But when I use variable instead of constants as here :
Case 2:
char x = 'x';
char y = 'y';
char a = x ^ y; // Error!
In java language : case 1 is working and value of a comes out to be 1 but case 2 is not working.
In C and C++ : both cases are working, and the value of a comes out to be 1
In C# : both the cases are not working.
In javascript : both cases are working, which is not a HLL, and value of a comes out to be 0.
I understand that java is converting variables to integer to do binary operation, but why it is working in case 1 and not in case 2, Why same is not working in C# And why the values are different in the case of javascript.
Updated
When I made the variables final than it is working in java, but still not in C#
final char x = 'x';
final char y = 'y';
char a = x ^ y;
But still I cannot understand why constants are working but when using variable they are not. And why same is not happening with other high level programming language.
I think it is a basic operation and should be working in all programming languages with same behaviour.
Note To test all above cases in javascript I am replacing 'char' with 'var' in all cases and they are working.
Answering for Java only.
The expression 'x' ^ 'y' is a constant expression; x ^ y is not, unless both variables are declared final. Furthermore, the result is an int; ^ is an integral bitwise operator, meaning that both operands have to be promoted to an integral type before being evaluated. char promotes to int.

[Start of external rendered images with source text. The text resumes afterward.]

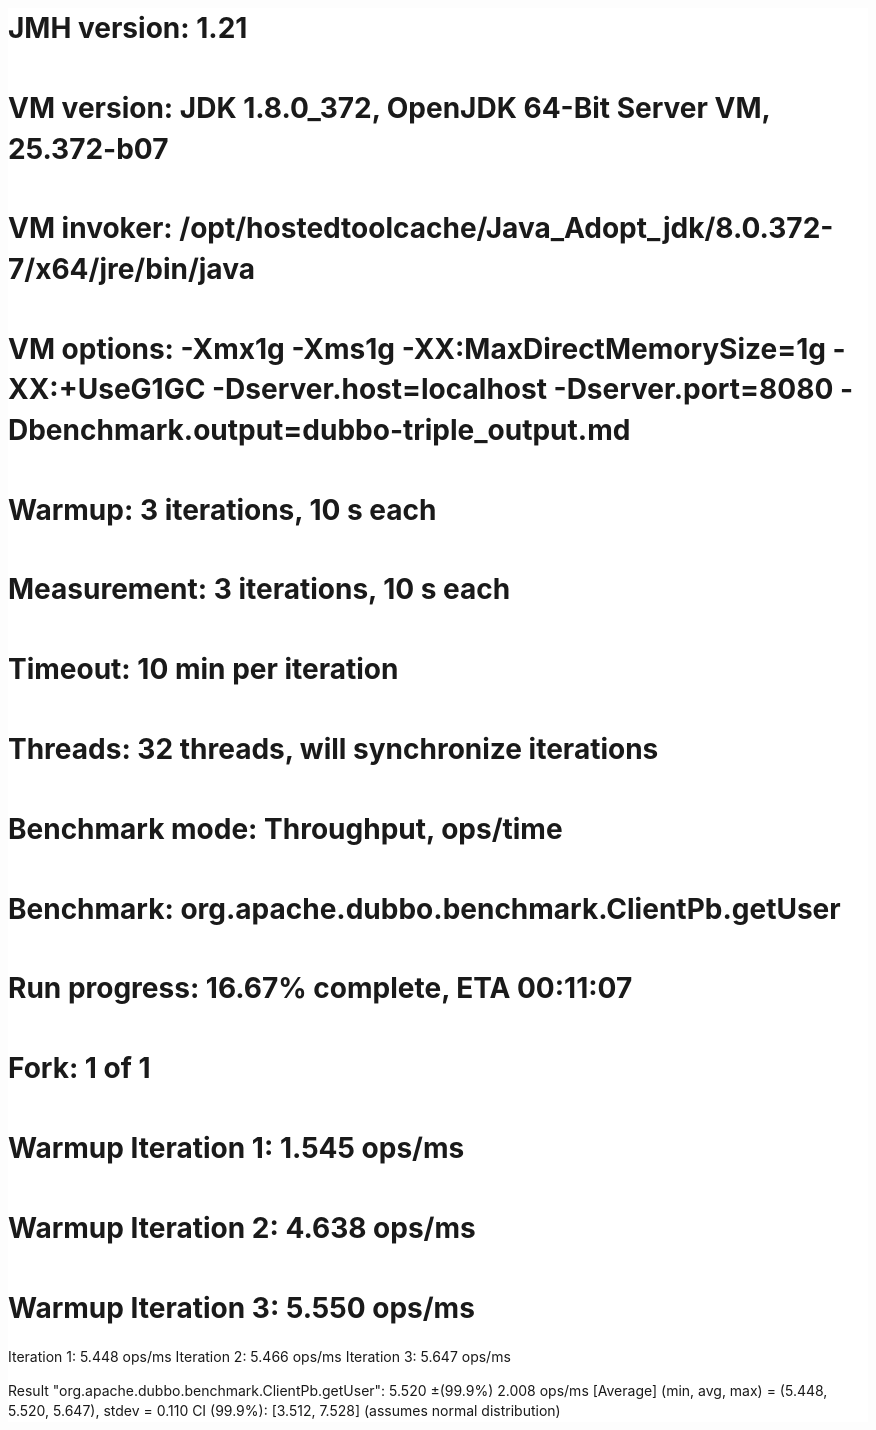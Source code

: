 
# JMH version: 1.21
# VM version: JDK 1.8.0_372, OpenJDK 64-Bit Server VM, 25.372-b07
# VM invoker: /opt/hostedtoolcache/Java_Adopt_jdk/8.0.372-7/x64/jre/bin/java
# VM options: -Xmx1g -Xms1g -XX:MaxDirectMemorySize=1g -XX:+UseG1GC -Dserver.host=localhost -Dserver.port=8080 -Dbenchmark.output=dubbo-triple_output.md
# Warmup: 3 iterations, 10 s each
# Measurement: 3 iterations, 10 s each
# Timeout: 10 min per iteration
# Threads: 32 threads, will synchronize iterations
# Benchmark mode: Throughput, ops/time
# Benchmark: org.apache.dubbo.benchmark.ClientPb.getUser

# Run progress: 16.67% complete, ETA 00:11:07
# Fork: 1 of 1
# Warmup Iteration   1: 1.545 ops/ms
# Warmup Iteration   2: 4.638 ops/ms
# Warmup Iteration   3: 5.550 ops/ms
Iteration   1: 5.448 ops/ms
Iteration   2: 5.466 ops/ms
Iteration   3: 5.647 ops/ms


Result "org.apache.dubbo.benchmark.ClientPb.getUser":
  5.520 ±(99.9%) 2.008 ops/ms [Average]
  (min, avg, max) = (5.448, 5.520, 5.647), stdev = 0.110
  CI (99.9%): [3.512, 7.528] (assumes normal distribution)
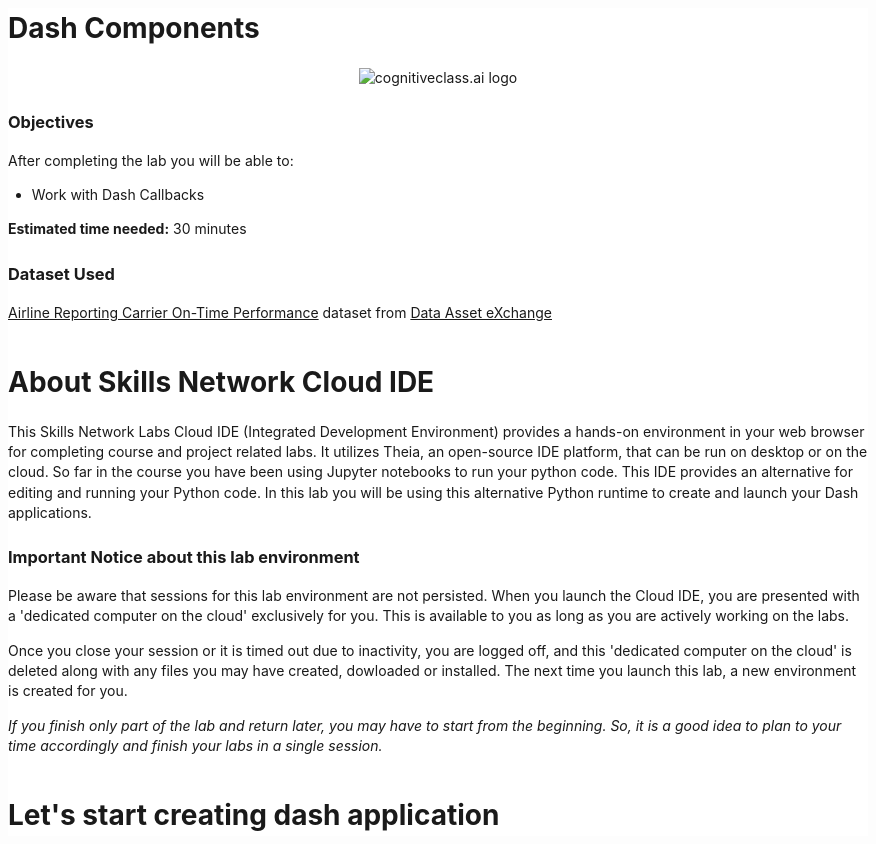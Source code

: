 # Dash Components

<center>
    <img src="https://cf-courses-data.s3.us.cloud-object-storage.appdomain.cloud/IBMDeveloperSkillsNetwork-DV0101EN-SkillsNetwork/labs/Module%204/logo.png" width="300" alt="cognitiveclass.ai logo" />
</center>

### Objectives

After completing the lab you will be able to:

*   Work with Dash Callbacks

**Estimated time needed:** 30 minutes

### Dataset Used

[Airline Reporting Carrier On-Time Performance](https://developer.ibm.com/exchanges/data/all/airline?utm_medium=Exinfluencer&utm_source=Exinfluencer&utm_content=000026UJ&utm_term=10006555&utm_id=NA-SkillsNetwork-Channel-SkillsNetworkCoursesIBMDeveloperSkillsNetworkDV0101ENSkillsNetwork20297740-2021-01-01&cm_mmc=Email_Newsletter-\_-Developer_Ed%2BTech-\_-WW_WW-\_-SkillsNetwork-Courses-IBMDeveloperSkillsNetwork-DV0101EN-SkillsNetwork-20297740&cm_mmca1=000026UJ&cm_mmca2=10006555&cm_mmca3=M12345678&cvosrc=email.Newsletter.M12345678&cvo_campaign=000026UJ) dataset from [Data Asset eXchange](https://developer.ibm.com/exchanges/data?utm_medium=Exinfluencer&utm_source=Exinfluencer&utm_content=000026UJ&utm_term=10006555&utm_id=NA-SkillsNetwork-Channel-SkillsNetworkCoursesIBMDeveloperSkillsNetworkDV0101ENSkillsNetwork20297740-2021-01-01&cm_mmc=Email_Newsletter-\_-Developer_Ed%2BTech-\_-WW_WW-\_-SkillsNetwork-Courses-IBMDeveloperSkillsNetwork-DV0101EN-SkillsNetwork-20297740&cm_mmca1=000026UJ&cm_mmca2=10006555&cm_mmca3=M12345678&cvosrc=email.Newsletter.M12345678&cvo_campaign=000026UJ)

# About Skills Network Cloud IDE

This Skills Network Labs Cloud IDE (Integrated Development Environment) provides a hands-on environment in your web browser for completing course and project related labs. It utilizes Theia, an open-source IDE platform, that can be run on desktop or on the cloud.
So far in the course you have been using Jupyter notebooks to run your python code. This IDE provides an alternative for editing and running your Python code. In this lab you will be using this alternative Python runtime to create and launch your Dash applications.

### Important Notice about this lab environment

Please be aware that sessions for this lab environment are not persisted. When you launch the Cloud IDE, you are presented with a 'dedicated computer on the cloud' exclusively for you. This is available to you as long as you are actively working on the labs.

Once you close your session or it is timed out due to inactivity,  you are logged off, and this 'dedicated computer on the cloud' is deleted along with any files you may have created, dowloaded or installed.  The next time you launch this lab, a new environment is created for you.

*If you finish only part of the lab and return later, you may have to start from the beginning. So, it is a good idea to plan to your time accordingly and finish your labs in a single session.*

# Let's start creating dash application
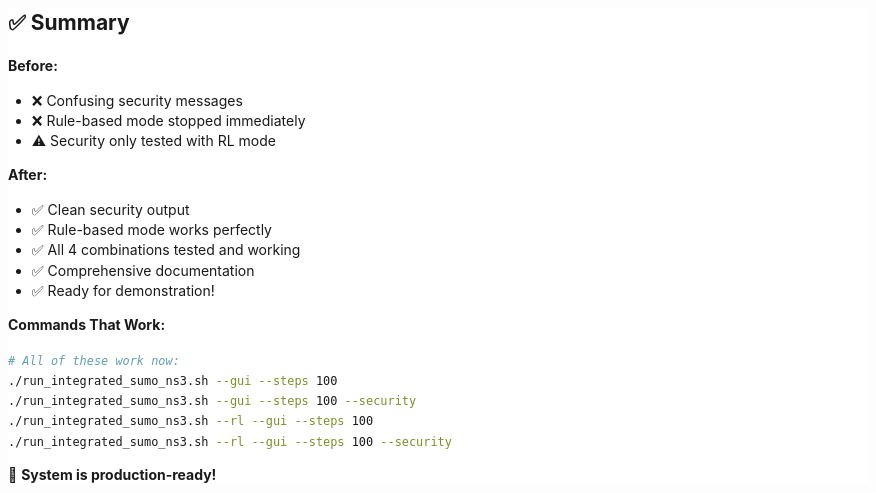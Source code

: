 
## ✅ Summary

**Before:**
- ❌ Confusing security messages
- ❌ Rule-based mode stopped immediately
- ⚠️ Security only tested with RL mode

**After:**
- ✅ Clean security output
- ✅ Rule-based mode works perfectly
- ✅ All 4 combinations tested and working
- ✅ Comprehensive documentation
- ✅ Ready for demonstration!

**Commands That Work:**
```bash
# All of these work now:
./run_integrated_sumo_ns3.sh --gui --steps 100
./run_integrated_sumo_ns3.sh --gui --steps 100 --security
./run_integrated_sumo_ns3.sh --rl --gui --steps 100  
./run_integrated_sumo_ns3.sh --rl --gui --steps 100 --security
```

🎉 **System is production-ready!**
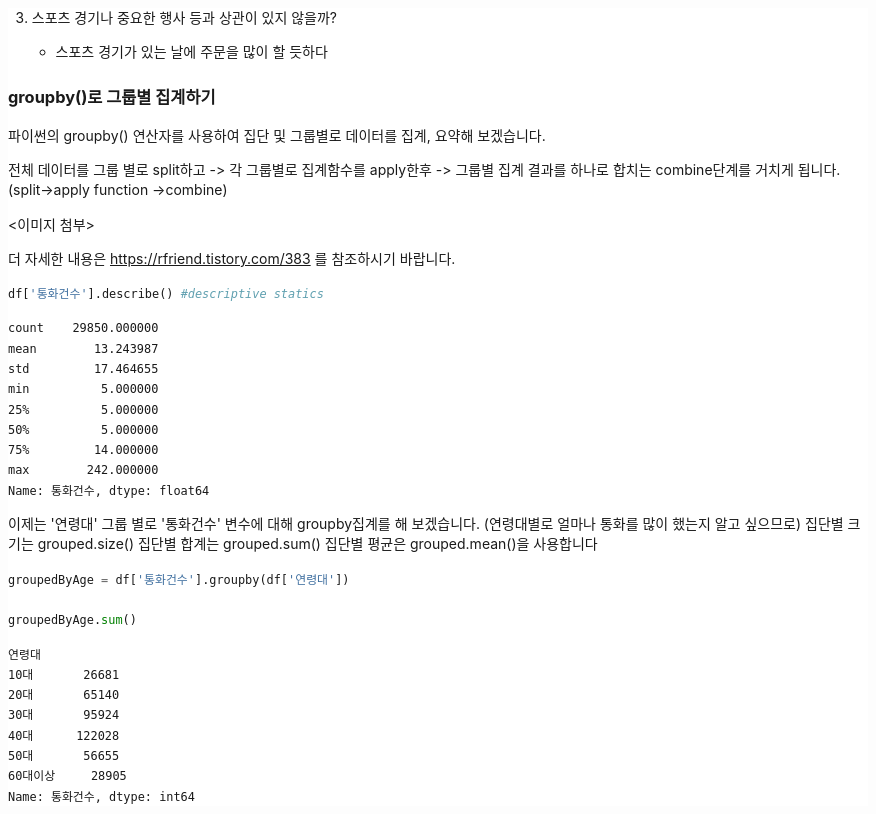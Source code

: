 3. 스포츠 경기나 중요한 행사 등과 상관이 있지 않을까?

   -  스포츠 경기가 있는 날에 주문을 많이 할 듯하다




### groupby()로 그룹별 집계하기

파이썬의 groupby() 연산자를 사용하여 집단 및 그룹별로 데이터를 집계,
요약해 보겠습니다.

전체 데이터를 그룹 별로 split하고
-> 각 그룹별로 집계함수를 apply한후
-> 그룹별 집계 결과를 하나로 합치는 combine단계를 거치게 됩니다.
(split->apply function ->combine)

<이미지 첨부>

더 자세한 내용은
https://rfriend.tistory.com/383
를 참조하시기 바랍니다.




```python
df['통화건수'].describe() #descriptive statics
```




    count    29850.000000
    mean        13.243987
    std         17.464655
    min          5.000000
    25%          5.000000
    50%          5.000000
    75%         14.000000
    max        242.000000
    Name: 통화건수, dtype: float64



이제는 '연령대' 그룹 별로 '통화건수' 변수에 대해 groupby집계를 해 보겠습니다.
(연령대별로 얼마나 통화를 많이 했는지 알고 싶으므로)
집단별 크기는 grouped.size()
집단별 합계는 grouped.sum()
집단별 평균은 grouped.mean()을 사용합니다


```python
groupedByAge = df['통화건수'].groupby(df['연령대'])

groupedByAge.sum()
```




    연령대
    10대       26681
    20대       65140
    30대       95924
    40대      122028
    50대       56655
    60대이상     28905
    Name: 통화건수, dtype: int64
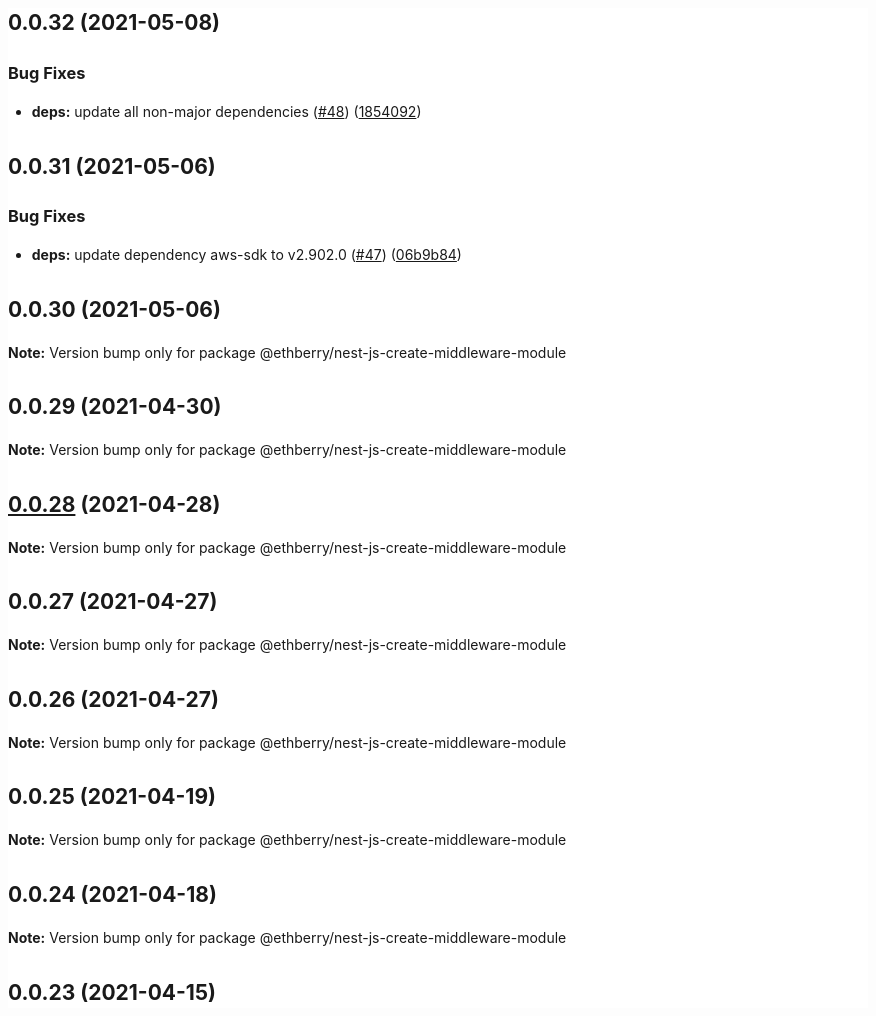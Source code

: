 ## 0.0.32 (2021-05-08)

### Bug Fixes

- **deps:** update all non-major dependencies ([#48](https://github.com/ethberry/nestjs-packages/issues/48)) ([1854092](https://github.com/ethberry/nestjs-packages/commit/1854092c4d51e9ec43aa1d75bb43037c21b11630))

## 0.0.31 (2021-05-06)

### Bug Fixes

- **deps:** update dependency aws-sdk to v2.902.0 ([#47](https://github.com/ethberry/nestjs-packages/issues/47)) ([06b9b84](https://github.com/ethberry/nestjs-packages/commit/06b9b845709c6eb67b7e04277f86ecb9bf19fc73))

## 0.0.30 (2021-05-06)

**Note:** Version bump only for package @ethberry/nest-js-create-middleware-module

## 0.0.29 (2021-04-30)

**Note:** Version bump only for package @ethberry/nest-js-create-middleware-module

## [0.0.28](https://github.com/ethberry/nestjs-packages/compare/@ethberry/nest-js-create-middleware-module@0.0.27...@ethberry/nest-js-create-middleware-module@0.0.28) (2021-04-28)

**Note:** Version bump only for package @ethberry/nest-js-create-middleware-module

## 0.0.27 (2021-04-27)

**Note:** Version bump only for package @ethberry/nest-js-create-middleware-module

## 0.0.26 (2021-04-27)

**Note:** Version bump only for package @ethberry/nest-js-create-middleware-module

## 0.0.25 (2021-04-19)

**Note:** Version bump only for package @ethberry/nest-js-create-middleware-module

## 0.0.24 (2021-04-18)

**Note:** Version bump only for package @ethberry/nest-js-create-middleware-module

## 0.0.23 (2021-04-15)
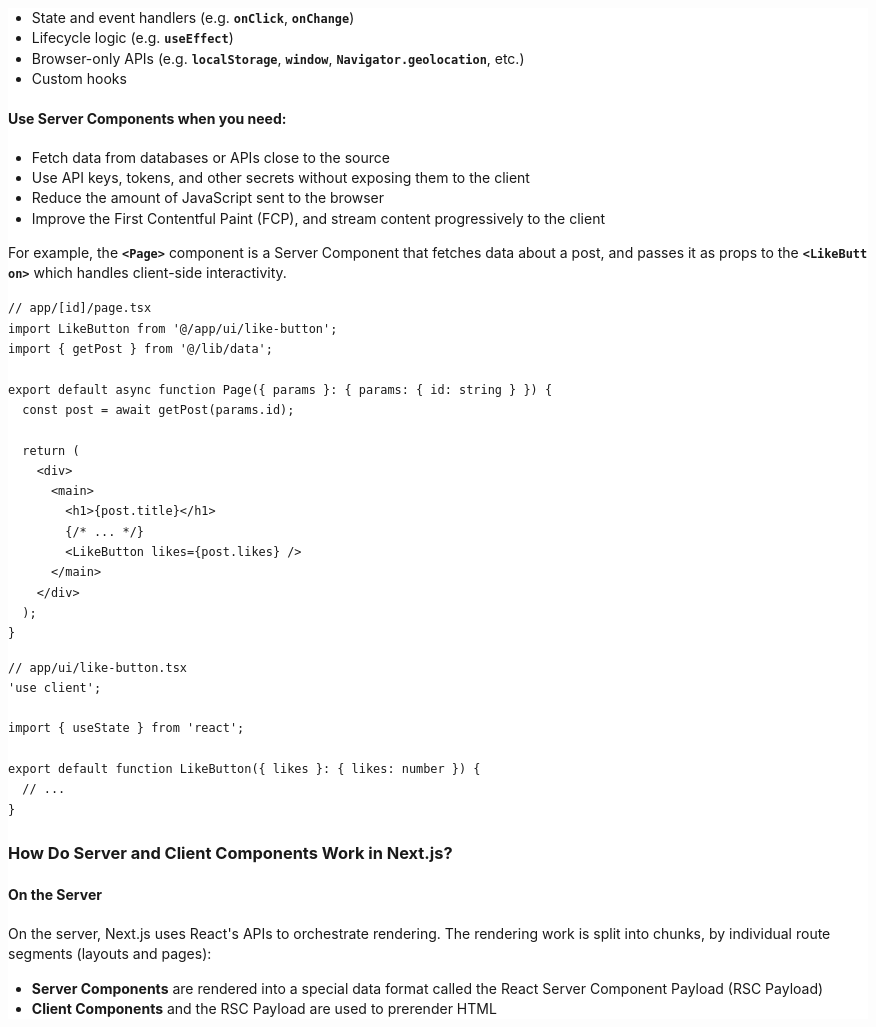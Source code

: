 - State and event handlers (e.g. **`onClick`**, **`onChange`**)
- Lifecycle logic (e.g. **`useEffect`**)
- Browser-only APIs (e.g. **`localStorage`**, **`window`**, **`Navigator.geolocation`**, etc.)
- Custom hooks

#### Use Server Components when you need:

- Fetch data from databases or APIs close to the source
- Use API keys, tokens, and other secrets without exposing them to the client
- Reduce the amount of JavaScript sent to the browser
- Improve the First Contentful Paint (FCP), and stream content progressively to the client

For example, the **`<Page>`** component is a Server Component that fetches data about a post, and passes it as props to the **`<LikeButton>`** which handles client-side interactivity.

```tsx
// app/[id]/page.tsx
import LikeButton from '@/app/ui/like-button';
import { getPost } from '@/lib/data';

export default async function Page({ params }: { params: { id: string } }) {
  const post = await getPost(params.id);

  return (
    <div>
      <main>
        <h1>{post.title}</h1>
        {/* ... */}
        <LikeButton likes={post.likes} />
      </main>
    </div>
  );
}
```

```tsx
// app/ui/like-button.tsx
'use client';

import { useState } from 'react';

export default function LikeButton({ likes }: { likes: number }) {
  // ...
}
```

### How Do Server and Client Components Work in Next.js?

#### On the Server

On the server, Next.js uses React's APIs to orchestrate rendering. The rendering work is split into chunks, by individual route segments (layouts and pages):

- **Server Components** are rendered into a special data format called the React Server Component Payload (RSC Payload)
- **Client Components** and the RSC Payload are used to prerender HTML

So you have this int expression, and you try to narrow it to a char. In the general case, this could lead to a loss of precision (ints are 4 bytes, chars are 2), so the compiler doesn't let you do that without you explicitly stating it's what you want to do (via a cast to char). However, you can implicitly narrow constant expressions, if their value would fit into the new type. From JLS 5.2:
A narrowing primitive conversion may be used if the type of the variable is byte, short, or char, and the value of the constant expression is representable in the type of the variable.
(Emphasis added)
Intuitively, this makes total sense: the error is there to tell you that you may lose precision, and so it wants you to confirm that you know that; in a sense, it's a loud warning. But if the compiler can know absolutely that this won't happen, as it can for a constant expression, then it makes things a bit easier for you and "hides" that warning.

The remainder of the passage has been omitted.